Dmitri Dmitrievitch Chostakovitch



"Je me suis dit que si je mourais un jour, personne ne songerait à écrire une œuvre à ma mémoire. Aussi ai-je décidé de l'écrire moi-même. On pourrait mettre sur la couverture: "Dédié à la mémoire de l'auteur de ce quatuor"

I - La musique russe au XXe siècle

II - Le quatuor à cordes: éléments essentiels

III - Eléments biographiques

IV - La symphonie de chambre Op.110a

I - La musique russe fin XIXe et XXe siècle

* La Russie, pays immense de plus de 17 millions de km2 a connu dans sa partie occidentale une culture musicale des plus fécondes depuis le XVIIIe siècle. Les relations de villes comme St Petersbourg ou Moscou avec le reste de l’Europe alimentèrent des réseaux d’échange et d’influence dont bénéficieront tous les courants intellectuels et artistiques.
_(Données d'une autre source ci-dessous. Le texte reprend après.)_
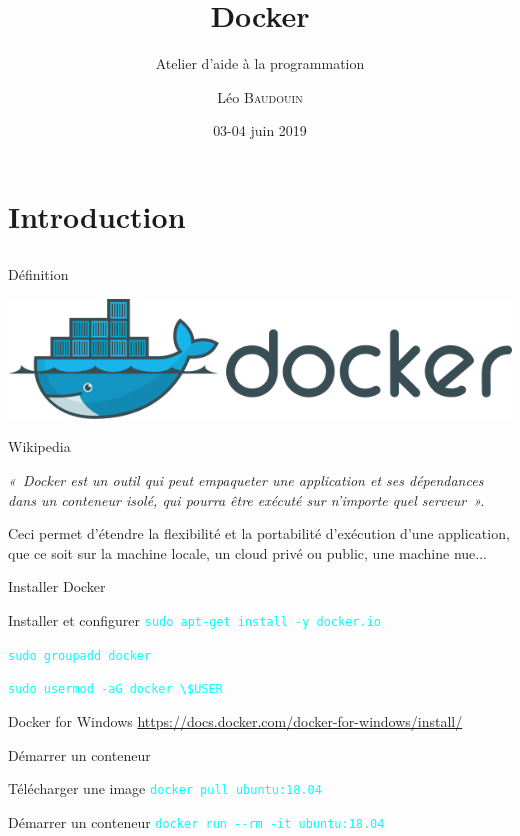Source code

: \documentclass{beamer}
\title{Docker}
\subtitle{Atelier d'aide à la programmation}
\author{L\'eo \textsc{Baudouin}}
\institute{
  {\url{baudouin.leo @ gmail.com}}
}
\date{03-04 juin 2019}
\begin{document}
\begin{frame}
  \titlepage
\end{frame}

\section{Introduction}
\subsection{}

\begin{frame}{Définition}


\begin{center}
\includegraphics[width=0.5\linewidth]{images/docker-logo}
\end{center}

\begin{block}{Wikipedia}
{\it 
«~Docker est un outil qui peut empaqueter une application et ses dépendances dans un conteneur isolé, qui pourra être exécuté sur n'importe quel serveur~».

Ceci permet d'étendre la flexibilité et la portabilité d’exécution d'une application, que ce soit sur la machine locale, un cloud privé ou public, une machine nue...}
\end{block}
\end{frame}


\begin{frame}[fragile]{Installer Docker}

\begin{block}{Installer et configurer}
\textcolor{cyan}{\verb?sudo apt-get install -y docker.io?}

\textcolor{cyan}{\verb?sudo groupadd docker?}

\textcolor{cyan}{\verb?sudo usermod -aG docker \$USER?}
\end{block}

\begin{block}{Docker for Windows}
\href{https://docs.docker.com/docker-for-windows/install/}{https://docs.docker.com/docker-for-windows/install/}
\end{block}

\end{frame}


\begin{frame}{Démarrer un conteneur}

\begin{block}{Télécharger une image}
\textcolor{cyan}{\verb?docker pull ubuntu:18.04?}
\end{block}

\begin{block}{Démarrer un conteneur}
\textcolor{cyan}{\verb?docker run --rm -it ubuntu:18.04?}
\end{block}

\end{frame}
\end{document}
* Les compositeurs russes les plus marquants: Alexandre Borodine (1833-1887, Dans les steppes de l’Asie centrale), Piotr Tchaikovsky (1840-1893, Symphonie Pathétique n°6, musique du ballet Casse-noisette), Modest Moussorgsky (1839-1881, Tableaux d’une exposition, Une nuit sur le mont chauve), Alexandre Scriabine (1872-1915, Le poème de l’extase), Sergueï Rachmaninov (1873-1943, Concerto pour piano et orchestre n°2), Igor Stravinsky (1882-1971, Le sacre du Printemps), Sergeï Prokokiev (1891-1953, L’amour des trois oranges, Pierre et le loup) et bien sûr Dmitri Chostakovitch (1906-1975)


Tchaikovsky Moussorgsky Scriabine Rachmaninov




Stravinsky Prokokiev Chostakovitch

* A partir de 1917 survient la révolution russe qui chasse le tsar et instaure le régime des soviets. Cette révolution s’applique également aux pays satellites dont l’ensemble avec la Russie formera l’Union soviétique. Dirigé d’une main de fer à partir des années 1920 par Staline, l’union soviétique fera régner la terreur et la dictature sur nombre d’intellectuels et d’artistes, dont Chostakovitch et Prokofiev. Alternant interdictions, bannissement et réhabilitations la vie de Chostakovitch fut une perpétuelle bataille avec les autorités. Il échappe aux purges staliniennes des années 1930 mais devra faire face deux fois au bannissement.

II - Le quatuor à cordes: éléments essentiels


Genre typique de l’époque classique ayant connu comme la symphonie un grand succès dans le futur, le quatuor est la forme de musique de chambre la plus répandue de cette époque. Composé de deux violons, d’un alto et d’un violoncelle, le quatuor couvre tous les registres et se présente comme un concentré harmonique d’orchestre. Haydn en composa 83, Mozart 26, Schubert 17 (dont le célèbre La jeune fille et la mort), Beethoven 17 et tout comme la symphonie, le quatuor sera nécessairement au catalogue de tous les grands compositeurs du XIXe et XXe siècle.



Joseph Haydn jouant avec un quatuor à cordes. Lithographie anonyme de la fin du XIXe siècle.
Musée historique de la ville de Vienne




Manuscrit de la première page du quatuor à cordes n°8 de Chostakovitch

III - Eléments biographiques


A) Brève biographie

* Né le 25 septembre 1906 à Saint-Pétersbourg en Russie, décédé le 9 août 1975 à Moscou en URSS, Chostakovitch vécut en même temps que la période soviétique, connut la 2e guerre mondiale, le stalinisme, la guerre froide, la dictature. Après avoir étudié le piano avec sa mère, elle-même musicienne professionnelle, Dmitri Chostakovitch entre en 1919 au Conservatoire de Petrograd, où il étudie le piano avec Leonid Nikolaïev et la composition avec Maximilien Steinberg. Il se lie d'amitié avec Alexandre Glazounov, alors directeur du Conservatoire.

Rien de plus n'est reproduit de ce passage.